As you wander the streets, you are turned away by the innkeeper’s wife, told unbelievable stories by starry-eyed shepherds and hear the whole story of Jesus’ birth from Joseph himself. At least once during the evening a Jewish zealot attempts to start a riot by shouting, “Down with the evils of Rome! The Messiah has come to save us!”

Last year, this particular character caught my 4-year-old daughter’s rapt attention. As we watched, cold-faced Roman soldiers began to circle him. Soon they made their move, kicking him to the ground and shackling him as they drug him away to their headquarters. My daughter was horrified by this seemingly unwarranted attack and needed a lot of time to process why being excited about Jesus would get you a kick in the gut. (We did explain that in this Bethlehem it was just pretend, but she was appalled nonetheless!)

A week or so later, we were out driving, and Rachel was continuing to process her feelings toward “the evils”— her pet name for the Roman soldiers (since the zealot had been shouting “Down with ‘the evils’ of Rome”). She began to ponder out loud what Jesus would do if he encountered an “evil.” Maybe, she thought, he would find a sharp stick and poke him. If that wasn’t effective, maybe he would punch him super-duper hard. Finally she asked me, “Mom, what do you think Jesus would do?”

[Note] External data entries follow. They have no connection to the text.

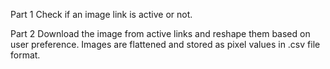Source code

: Part 1 Check if an image link is active or not.

Part 2 Download the image from active links and reshape them based on user preference. Images are flattened and stored as pixel values in .csv file format.
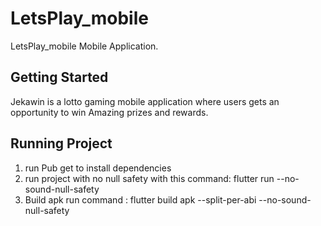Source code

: # LetsPlay_mobile

LetsPlay_mobile Mobile Application.

## Getting Started

Jekawin is a lotto gaming mobile application where users gets an opportunity to win Amazing prizes and rewards. 

## Running Project
1. run Pub get to install dependencies
2. run project with no null safety with this command: flutter run --no-sound-null-safety
3. Build apk run command : flutter build apk --split-per-abi --no-sound-null-safety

I paused for a second, and then made the outrageous suggestion, “What if he loved them?” Rachel got quiet, and I could hear her little brain tossing this idea about before she finally asked, “How would that work?”

The “pointy stick” solution to the problem of evil makes sense to a 4-year-old; often it even makes sense to me as I watch the news and witness the horrible things neighbors can do to neighbors. Why doesn’t God just get rid of evildoers? Although I know and truly believe that love is more powerful than the sword, sometimes I just can’t see it.

Until I took a lesson from a creek bed. A couple of months ago, on a weekend getaway in the mountains, I took a long, quiet walk and came upon a dried creek bed. I knelt over to examine the rocks along the bottom of the bed. They were worn smooth and round while their neighbors nestled on the bank were angled and rough. And it hit me— that’s how love is more powerful than a sharp pointy stick.

In any given snapshot of time, the water in that shallow stream seems flimsy. It is so pliable, flexible, submissive. When it comes upon an unyielding rock, it moves around it, over it and through the cracks in between. The rocks on the other hand, seem imperturbable, boldly defying the malleable liquid.

And so it is with love. As love washes over us, it does something to the sharp pointy angles that even the toughest rocks can’t resist. The rules of might and power are suspended as the weak are made strong and the last come in first. Love turns the world upside down.

My Christmas prayer for our family and yours is that you will be water for this world’s rocks. That you will wash over “the evils”— the people who don’t seem to deserve love— because that is what Jesus did and that is what will change the world. As Rachel and I are learning, you don’t
always need a sharp pointy stick to win the war.